Among the entries below, how many lines contain "Estimates"? Answer with the number only.

**Information supplied**
::::::::::
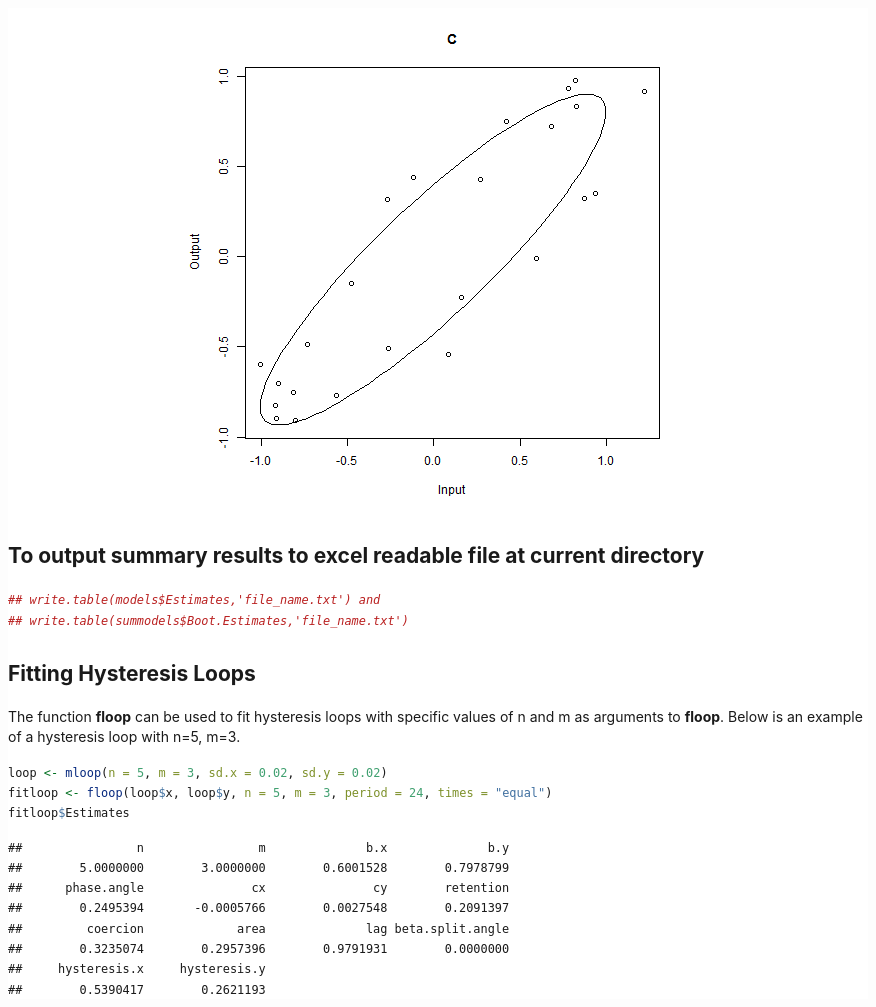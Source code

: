<img src="figure/multiple3.png" title="plot of chunk multiple" alt="plot of chunk multiple" style="display:block; margin: auto" />


To output summary results to excel readable file at current directory
----------------------------------------------------------------------


```r
## write.table(models$Estimates,'file_name.txt') and
## write.table(summodels$Boot.Estimates,'file_name.txt')
```


Fitting Hysteresis Loops
--------------------------

The function **floop** can be used to fit hysteresis loops with specific values of n and m as arguments to **floop**. Below is an example of a 
hysteresis loop with n=5, m=3. 

```r
loop <- mloop(n = 5, m = 3, sd.x = 0.02, sd.y = 0.02)
fitloop <- floop(loop$x, loop$y, n = 5, m = 3, period = 24, times = "equal")
fitloop$Estimates
```

```
##                n                m              b.x              b.y 
##        5.0000000        3.0000000        0.6001528        0.7978799 
##      phase.angle               cx               cy        retention 
##        0.2495394       -0.0005766        0.0027548        0.2091397 
##         coercion             area              lag beta.split.angle 
##        0.3235074        0.2957396        0.9791931        0.0000000 
##     hysteresis.x     hysteresis.y 
##        0.5390417        0.2621193
```
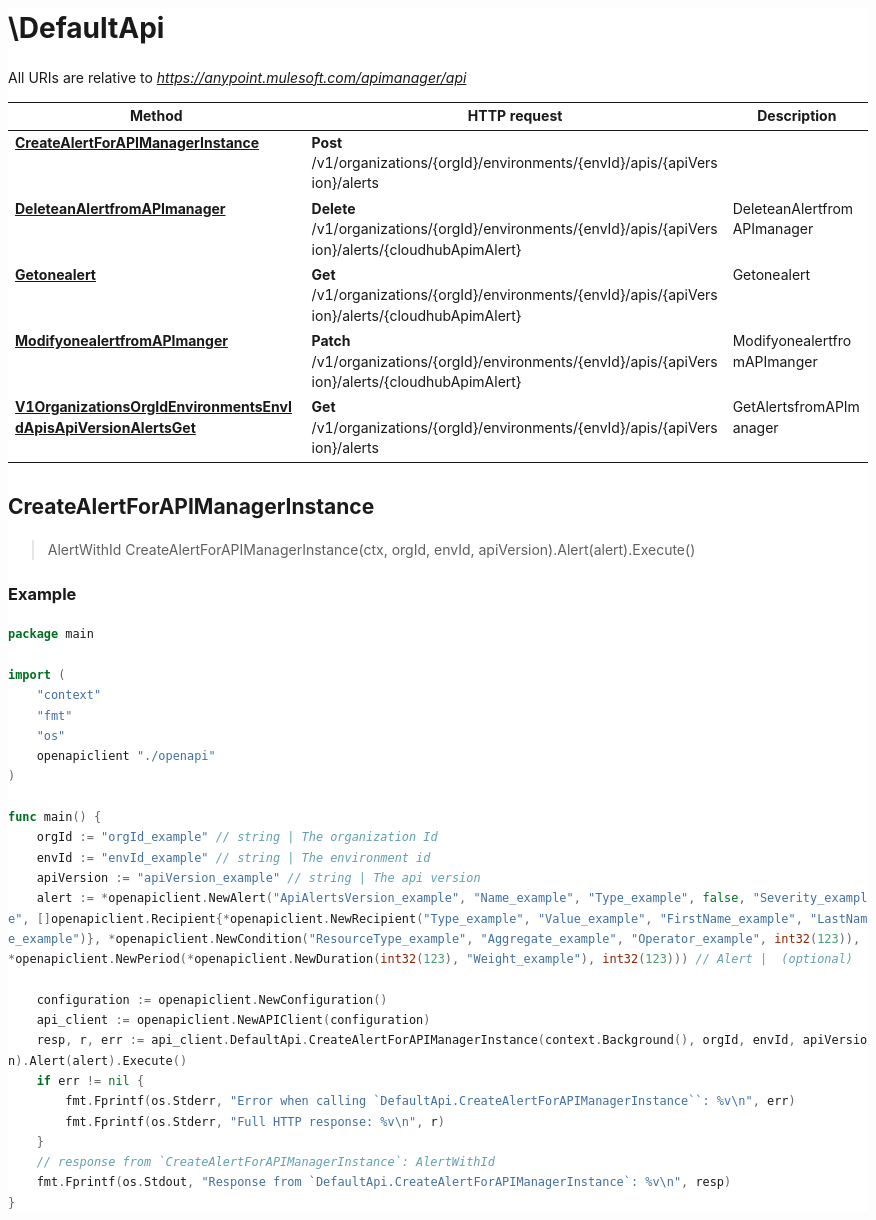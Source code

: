 # \DefaultApi

All URIs are relative to *https://anypoint.mulesoft.com/apimanager/api*

Method | HTTP request | Description
------------- | ------------- | -------------
[**CreateAlertForAPIManagerInstance**](DefaultApi.md#CreateAlertForAPIManagerInstance) | **Post** /v1/organizations/{orgId}/environments/{envId}/apis/{apiVersion}/alerts | 
[**DeleteanAlertfromAPImanager**](DefaultApi.md#DeleteanAlertfromAPImanager) | **Delete** /v1/organizations/{orgId}/environments/{envId}/apis/{apiVersion}/alerts/{cloudhubApimAlert} | DeleteanAlertfromAPImanager
[**Getonealert**](DefaultApi.md#Getonealert) | **Get** /v1/organizations/{orgId}/environments/{envId}/apis/{apiVersion}/alerts/{cloudhubApimAlert} | Getonealert
[**ModifyonealertfromAPImanger**](DefaultApi.md#ModifyonealertfromAPImanger) | **Patch** /v1/organizations/{orgId}/environments/{envId}/apis/{apiVersion}/alerts/{cloudhubApimAlert} | ModifyonealertfromAPImanger
[**V1OrganizationsOrgIdEnvironmentsEnvIdApisApiVersionAlertsGet**](DefaultApi.md#V1OrganizationsOrgIdEnvironmentsEnvIdApisApiVersionAlertsGet) | **Get** /v1/organizations/{orgId}/environments/{envId}/apis/{apiVersion}/alerts | GetAlertsfromAPImanager



## CreateAlertForAPIManagerInstance

> AlertWithId CreateAlertForAPIManagerInstance(ctx, orgId, envId, apiVersion).Alert(alert).Execute()





### Example

```go
package main

import (
    "context"
    "fmt"
    "os"
    openapiclient "./openapi"
)

func main() {
    orgId := "orgId_example" // string | The organization Id
    envId := "envId_example" // string | The environment id
    apiVersion := "apiVersion_example" // string | The api version
    alert := *openapiclient.NewAlert("ApiAlertsVersion_example", "Name_example", "Type_example", false, "Severity_example", []openapiclient.Recipient{*openapiclient.NewRecipient("Type_example", "Value_example", "FirstName_example", "LastName_example")}, *openapiclient.NewCondition("ResourceType_example", "Aggregate_example", "Operator_example", int32(123)), *openapiclient.NewPeriod(*openapiclient.NewDuration(int32(123), "Weight_example"), int32(123))) // Alert |  (optional)

    configuration := openapiclient.NewConfiguration()
    api_client := openapiclient.NewAPIClient(configuration)
    resp, r, err := api_client.DefaultApi.CreateAlertForAPIManagerInstance(context.Background(), orgId, envId, apiVersion).Alert(alert).Execute()
    if err != nil {
        fmt.Fprintf(os.Stderr, "Error when calling `DefaultApi.CreateAlertForAPIManagerInstance``: %v\n", err)
        fmt.Fprintf(os.Stderr, "Full HTTP response: %v\n", r)
    }
    // response from `CreateAlertForAPIManagerInstance`: AlertWithId
    fmt.Fprintf(os.Stdout, "Response from `DefaultApi.CreateAlertForAPIManagerInstance`: %v\n", resp)
}
```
::::::::::
**Answer section**
3